[Stored data]

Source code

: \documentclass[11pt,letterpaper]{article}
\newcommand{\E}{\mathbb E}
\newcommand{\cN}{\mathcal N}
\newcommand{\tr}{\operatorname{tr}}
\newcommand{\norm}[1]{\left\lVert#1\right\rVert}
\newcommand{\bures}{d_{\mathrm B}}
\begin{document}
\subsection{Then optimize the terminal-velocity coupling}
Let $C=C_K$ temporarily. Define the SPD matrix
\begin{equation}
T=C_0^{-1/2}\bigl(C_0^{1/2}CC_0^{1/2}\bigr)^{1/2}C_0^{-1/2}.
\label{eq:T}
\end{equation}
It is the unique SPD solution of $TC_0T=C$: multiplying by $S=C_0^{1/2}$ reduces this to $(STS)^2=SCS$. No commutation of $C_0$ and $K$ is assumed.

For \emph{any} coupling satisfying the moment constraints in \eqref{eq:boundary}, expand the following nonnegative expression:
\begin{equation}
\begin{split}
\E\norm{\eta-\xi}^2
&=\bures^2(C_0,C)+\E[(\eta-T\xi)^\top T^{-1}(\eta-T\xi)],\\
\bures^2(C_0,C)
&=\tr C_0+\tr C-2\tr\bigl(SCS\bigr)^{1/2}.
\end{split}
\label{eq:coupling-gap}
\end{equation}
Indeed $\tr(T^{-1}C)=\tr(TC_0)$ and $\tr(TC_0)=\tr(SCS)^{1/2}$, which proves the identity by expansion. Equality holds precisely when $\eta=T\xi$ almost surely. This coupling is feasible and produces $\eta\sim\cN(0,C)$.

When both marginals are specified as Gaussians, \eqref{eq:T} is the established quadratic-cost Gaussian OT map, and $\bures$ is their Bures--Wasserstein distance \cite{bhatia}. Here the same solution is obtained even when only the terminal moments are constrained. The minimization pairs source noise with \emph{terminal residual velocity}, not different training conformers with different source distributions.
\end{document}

### Task item
Start with the line above that contains "It is the unique" and end with the line that contains "and produces $\eta\sim\cN(0,C)$.". Write out those lines exactly, and only those.

### Answer to this task
It is the unique SPD solution of $TC_0T=C$: multiplying by $S=C_0^{1/2}$ reduces this to $(STS)^2=SCS$. No commutation of $C_0$ and $K$ is assumed.

For \emph{any} coupling satisfying the moment constraints in \eqref{eq:boundary}, expand the following nonnegative expression:
\begin{equation}
\begin{split}
\E\norm{\eta-\xi}^2
&=\bures^2(C_0,C)+\E[(\eta-T\xi)^\top T^{-1}(\eta-T\xi)],\\
\bures^2(C_0,C)
&=\tr C_0+\tr C-2\tr\bigl(SCS\bigr)^{1/2}.
\end{split}
\label{eq:coupling-gap}
\end{equation}
Indeed $\tr(T^{-1}C)=\tr(TC_0)$ and $\tr(TC_0)=\tr(SCS)^{1/2}$, which proves the identity by expansion. Equality holds precisely when $\eta=T\xi$ almost surely. This coupling is feasible and produces $\eta\sim\cN(0,C)$.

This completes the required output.